MESSAGE IN THE MOVIES
Photo By 20th Century Fox
Directed by Dean DeBlois. Animated Feature.
2010’s How to Train Your Dragon was one of the year’s big surprises; a beautifully animated film with great flying sequences, good characters, and a message of peace and understanding. When that story began, the Vikings were constantly rebuilding their village due to destruction by dragon fire. But Hiccup (voiced by Jay Baruchel), a young boy, discovered that dragons didn’t have to be that way as he nursed a wounded dragon back to health. Hiccup managed to bring peace between humans and dragons to create a hopeful coexistence.
How to Train Your Dragon 2 takes place five years later. Hiccup is now a teenager and Astrid (America Ferrera), his friend in the first movie, is now his girlfriend. Hiccup’s father Stoick the Vast (Gerard Butler) would like to train Hiccup in how to take his place as chief when that time arrives, but Hiccup would rather just fly out into the world with his pet dragon, mapping out new territories.

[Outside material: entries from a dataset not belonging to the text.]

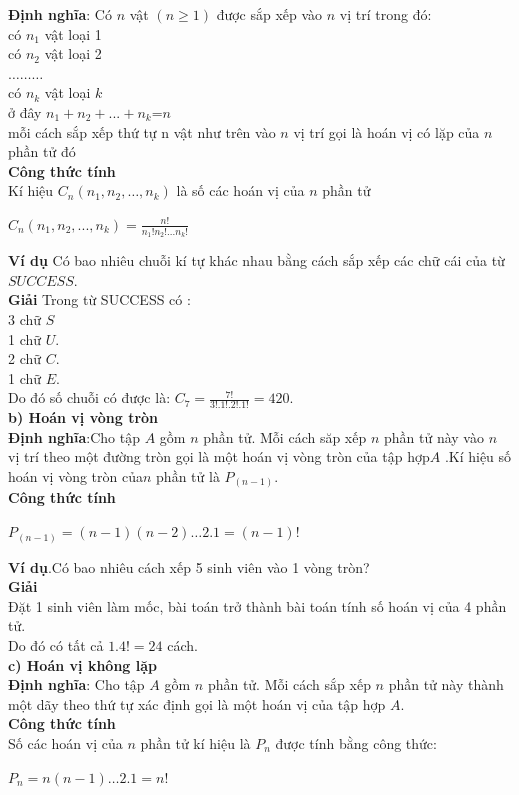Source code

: \documentclass[12pt,oneside,a4paper,reqno]{book}
\begin{document}
{\bf Định nghĩa}: Có $n$ vật $(n \ge 1)$ được sắp xếp vào $n$ vị trí trong đó:\\
      có $n_1$  vật loại 1\\
      có $n_2$  vật loại 2\\
      $…   …   …$\\
      có $n_k$  vật loại $k$\\
ở đây $n_1+n_2+...+n_k$=$n$\\
mỗi cách sắp xếp thứ tự n vật như trên vào $n$ vị trí gọi là hoán vị có lặp của $n$ phần tử đó\\
{\bf Công thức tính}\\
Kí hiệu $C_n (n_1,n_2,…,n_k)$ là số các hoán vị của $n$ phần tử\\
\begin{center}
$C_{n}(n_1,n_2,...,n_k)=\frac{n! }{n_1!  n_2! ...n_k! }$
\end{center}
{\bf Ví dụ}
Có bao nhiêu chuỗi kí tự khác nhau bằng cách sắp xếp các chữ cái của từ $SUCCESS.$\\
{\bf Giải}
Trong từ SUCCESS có :\\ 
                                       3 chữ $S$\\
                                       1 chữ $U$.\\
                                       2 chữ $C$.\\
                                       1 chữ $E$.\\
Do đó số chuỗi có được là: $C_7= \frac{7!}{3!.1!.2!.1!}=420.$\\
{\bf b) Hoán vị vòng tròn}\\
{\bf Định nghĩa}:Cho tập $A$ gồm $n$ phần tử. Mỗi cách săp xếp $n$ phần tử này vào $n$ vị trí theo một đường tròn gọi là một hoán vị vòng tròn của tập hợp$A$ .Kí hiệu số hoán vị vòng tròn của$n$ phần tử là $P_(n-1)$.\\
{\bf Công thức tính}\\
\begin{center}
$P_(n-1)=(n-1)(n-2)…2.1=(n-1)!$
\end{center}
{\bf Ví dụ}.Có bao nhiêu cách xếp 5 sinh viên vào 1 vòng tròn?\\
{\bf Giải}\\
Đặt 1 sinh viên làm mốc, bài toán trở thành bài toán tính số hoán vị của 4 phần tử.\\
Do đó có tất cả $1.4!=24$ cách.\\
{\bf c) Hoán vị không lặp}\\
{\bf Định nghĩa}: Cho tập $A$ gồm $n$ phần tử. Mỗi cách sắp xếp $n$ phần tử này thành một dãy theo thứ tự xác định gọi là một hoán vị của tập hợp $A$.\\
{\bf Công thức tính}\\
Số các hoán vị của $n$ phần tử kí hiệu là $P_n$  được tính bằng công thức:\\
 \begin{center}
$P_n=n(n-1)…2.1=n!$
\end{center}
\end{document}
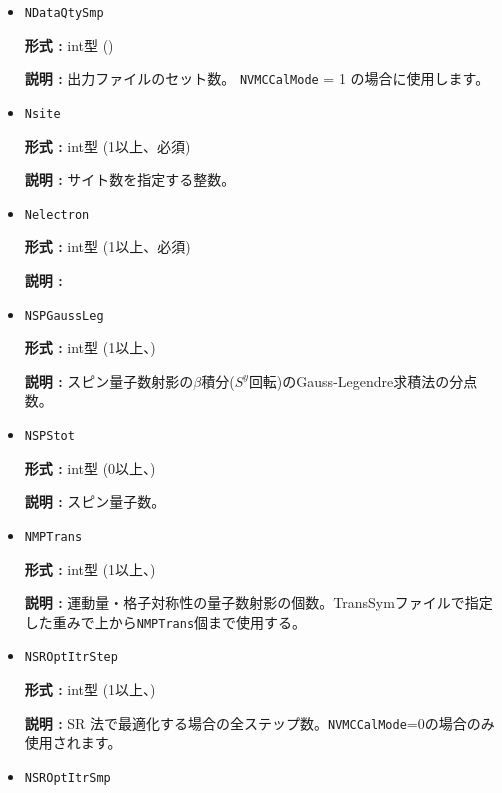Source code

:\begin{itemize}
 {\bf 形式 :} int型 ()

{\bf 説明 :} 出力ファイルの付加番号。\verb|NVMCCalMode|= 0 の場合は\verb|NDataIdxStart|が出力され、 \verb|NVMCCalMode| = 1 の場合は、\verb|NDataIdxStart|から連番で\verb|NDataQtySmp|個のファイルを出力します。
   
 \item  \verb|NDataQtySmp|

 {\bf 形式 :} int型 ()

{\bf 説明 :} 出力ファイルのセット数。 \verb|NVMCCalMode| = 1 の場合に使用します。

 \item  \verb|Nsite|

{\bf 形式 :} int型 (1以上、必須)

{\bf 説明 :} サイト数を指定する整数。  

\item  \verb|Nelectron|

{\bf 形式 :} {int型 (1以上、必須)}

{\bf 説明 :} 

 \item  \verb|NSPGaussLeg|

{\bf 形式 :} {int型 (1以上、)}

{\bf 説明 :} スピン量子数射影の$\beta$積分($S^y$回転)のGauss-Legendre求積法の分点数。

 \item  \verb|NSPStot|

{\bf 形式 :} int型 (0以上、)

{\bf 説明 :}  スピン量子数。

 \item  \verb|NMPTrans|

{\bf 形式 :} int型 (1以上、)

{\bf 説明 :} 
運動量・格子対称性の量子数射影の個数。TransSymファイルで指定した重みで上から\verb|NMPTrans|個まで使用する。

 \item  \verb|NSROptItrStep|

{\bf 形式 :} int型 (1以上、)

{\bf 説明 :} 
SR 法で最適化する場合の全ステップ数。\verb|NVMCCalMode|=0の場合のみ使用されます。
 
 \item  \verb|NSROptItrSmp|


\end{itemize}

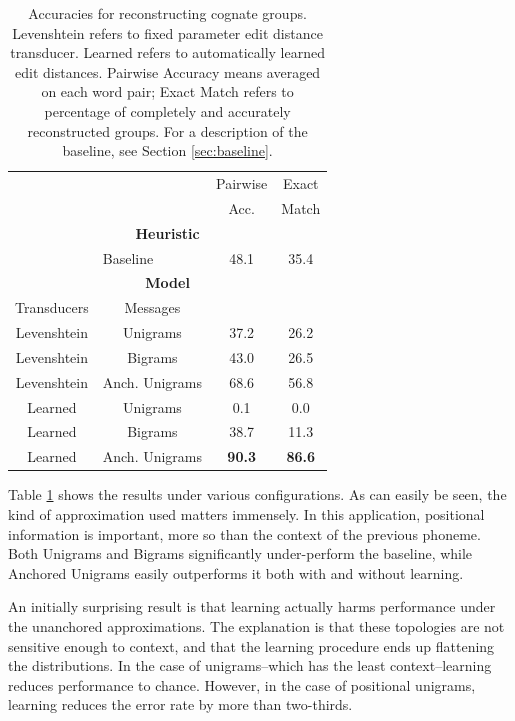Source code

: \documentclass[11pt,a4paper]{article}
\begin{document}
\begin{table}
  \small
  { 
  \begin{tabular}{|c|c|c|c|}
    \cline{3-4} 
    \multicolumn{2}{c|}{} & Pairwise & Exact \\
    \multicolumn{2}{c|}{} & Acc. & Match \\
    \hline 
    \multicolumn{4}{|c|}{\textbf{Heuristic}} \\
    \hline
    \multicolumn{1}{|c}{} & \multicolumn{1}{l|}{Baseline} & 48.1 & 35.4  \\
    \hline
    \hline
    \multicolumn{4}{|c|}{\textbf{Model}} \\
    \hline
    Transducers & Messages & \multicolumn{2}{c}{} \\
    \hline
    Levenshtein&Unigrams & 37.2 & 26.2 \\
    Levenshtein&Bigrams & 43.0 & 26.5 \\
    Levenshtein&Anch. Unigrams & 68.6 & 56.8\\
    Learned&Unigrams & 0.1 & 0.0 \\
    Learned&Bigrams & 38.7 & 11.3 \\
    Learned&Anch. Unigrams & \textbf{90.3}  & \textbf{86.6} \\
    \hline
  \end{tabular}
  \caption{Accuracies for reconstructing cognate groups. Levenshtein
  refers to fixed parameter edit distance transducer. Learned refers
  to automatically learned edit distances. Pairwise Accuracy means averaged
  on each word pair; Exact Match refers to percentage of completely and accurately
  reconstructed groups. For a description of the baseline, see Section \ref{sec:baseline}. }
  \label{tbl:exp1}
 }
\end{table}

Table \ref{tbl:exp1} shows the results under various configurations.
As can easily be seen, the kind of approximation used matters
immensely. In this application, positional information is important,
more so than the context of the previous phoneme. Both Unigrams and
Bigrams significantly under-perform the baseline, while Anchored
Unigrams easily outperforms it both with and without learning.

An initially surprising result is that learning actually harms
performance under the unanchored approximations. The explanation
is that these topologies are not sensitive enough to context, and
that the learning procedure ends up flattening the distributions.
In the case of unigrams--which has the least context--learning
reduces performance to chance. However, in the case of positional
unigrams, learning reduces the error rate by more than two-thirds.
\end{document}
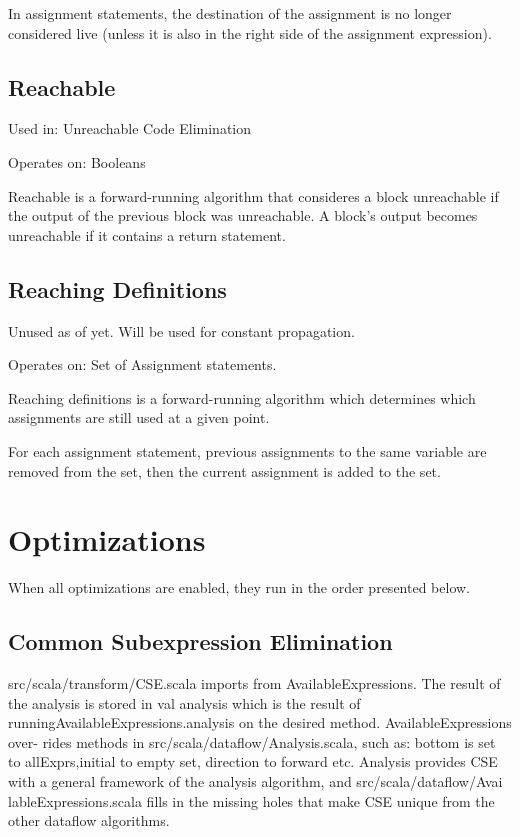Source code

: \documentclass[11pt]{article}
\begin{document}
  In assignment statements, the destination of the assignment is no longer considered live (unless it is
  also in the right side of the assignment expression).
\subsection{Reachable}
\label{sec-2-3}

  Used in: Unreachable Code Elimination

  Operates on: Booleans

  Reachable is a forward-running algorithm that consideres a block unreachable if the output of the previous
  block was unreachable. A block's output becomes unreachable if it contains a return statement.
\subsection{Reaching Definitions}
\label{sec-2-4}

  Unused as of yet. Will be used for constant propagation.

  Operates on: Set of Assignment statements.

  Reaching definitions is a forward-running algorithm which determines which assignments are still used
  at a given point.

  For each assignment statement, previous assignments to the same variable are removed from the set,
  then the current assignment is added to the set.
  
\section{Optimizations}
\label{sec-3}

  When all optimizations are enabled, they run in the order presented below.
\subsection{Common Subexpression Elimination}
\label{sec-3-1}

    src/scala/transform/CSE.scala imports from AvailableExpressions. The 
result of the analysis is stored in val analysis which is the result of runningAvailableExpressions.analysis on the desired method. AvailableExpressions over-
rides methods in src/scala/dataflow/Analysis.scala, such as: bottom is set to 
allExprs,initial to empty set, direction to forward etc. Analysis provides CSE 
with a general framework of the analysis algorithm, and src/scala/dataflow/Avai
lableExpressions.scala fills in the missing holes that make CSE unique from the
other dataflow algorithms. 
\end{document}
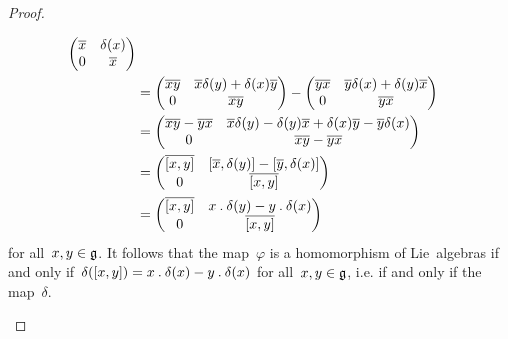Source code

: \begin{proof}
\begin{enumerate}
\begin{align*}
\begin{pmatrix}
					\overline{x} & \delta(x) \\
					0         & \overline{x}
				\end{pmatrix}
				\\
				&=
				\begin{pmatrix}
					\overline{xy}  & \overline{x} \delta(y) + \delta(x) \overline{y} \\
					0           & \overline{xy}
				\end{pmatrix}
				-
				\begin{pmatrix}
					\overline{yx}  & \overline{y} \delta(x) + \delta(y) \overline{x} \\
					0           & \overline{yx}
				\end{pmatrix}
				\\
				&=
				\begin{pmatrix}
					\overline{x}\overline{y} - \overline{y}\overline{x} & \overline{x} \delta(y) - \delta(y) \overline{x} + \delta(x) \overline{y} - \overline{y} \delta(x) \\
					0                                       & \overline{x}\overline{y} - \overline{y}\overline{x}
				\end{pmatrix}
				\\
				&=
				\begin{pmatrix}
					\overline{[x,y]} & [\overline{x}, \delta(y)] - [\overline{y}, \delta(x)] \\
					0             & \overline{[x,y]}
				\end{pmatrix}
				\\
				&=
				\begin{pmatrix}
					\overline{[x,y]} & x \mathbin{.} \delta(y) -  y \mathbin{.} \delta(x) \\
					0             & \overline{[x,y]}
				\end{pmatrix}
			\end{align*}
			for all~$x, y \in \mathfrak{g}$.
			It follows that the map~$\varphi$ is a homomorphism of Lie~algebras if and only if~$\delta([x,y]) = x \mathbin{.} \delta(x) - y \mathbin{.} \delta(x)$ for all~$x, y \in \mathfrak{g}$, i.e. if and only if the map~$\delta$.
		\qedhere
	\end{enumerate}
\end{proof}


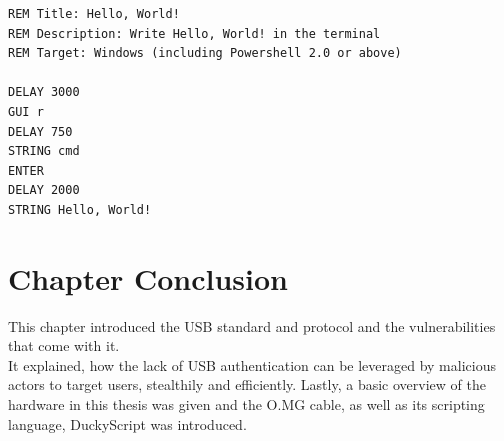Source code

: \begin{verbatim}
REM Title: Hello, World!
REM Description: Write Hello, World! in the terminal
REM Target: Windows (including Powershell 2.0 or above)

DELAY 3000
GUI r
DELAY 750
STRING cmd
ENTER
DELAY 2000
STRING Hello, World!
\end{verbatim}



\section{Chapter Conclusion}

This chapter introduced the USB standard and protocol and the vulnerabilities that come with it. \\
It explained, how the lack of USB authentication can be leveraged by malicious actors to target users, stealthily and efficiently. 
Lastly, a basic overview of the hardware in this thesis was given and the O.MG cable, as well as its scripting language, DuckyScript was introduced. 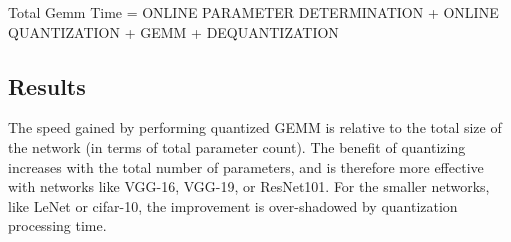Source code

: Total Gemm Time = ONLINE PARAMETER DETERMINATION + ONLINE QUANTIZATION + GEMM + DEQUANTIZATION

\subsection{Results}
The speed gained by performing quantized GEMM is relative to the total size of the network (in terms of total parameter count). The benefit of quantizing increases with the total number of parameters, and is therefore more effective with networks like VGG-16, VGG-19, or ResNet101. For the smaller networks, like LeNet or cifar-10, the improvement is over-shadowed by quantization processing time.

Hiccup’s travels take him to the discovery of an incredibly large alpha dragon, the Bewilderbeast, and also to a group of dragon trappers who are in the process of undoing all of the good that Hiccup has accomplished under the orders of Drago Bludvist (Djimon Hounsou), a ruthless psychopath.
It would seem at this point in the story that How to Train Your Dragon 2 might veer into the ultra-dark tone of so many current comic book movies with a nihilistic worldview. But this is far from the case. These films have a moral conscience and a dedicated passion for peacekeeping (which makes them differ from Cressida Cowell’s series of books). Ready or not, Hiccup will have to figure out a way to stand up to evil with his personal principles intact. The way of peace is not an easy way. One character will struggle with his dark side and another will lose his life. But love for neighbor brings forth new hope as well as changed lives, and it is worth the price.
When other films choose to go to war, the How to Train Your Dragon films are teaching children the values of peacemaking in an organic, non-preachy way. For this alone, I would highly recommend the movies. But there is so much more than that: How to Train Your Dragon 2 is everything you’d want in a family film. It’s funny, exciting, and the animation and set design are beautiful. See it on a big screen if you can.
Four halos: A good sequel to a good movie that manages to expand the first film’s message of peacekeeping.
Two pitchforks: Mild swearing; one character goes to Valhalla.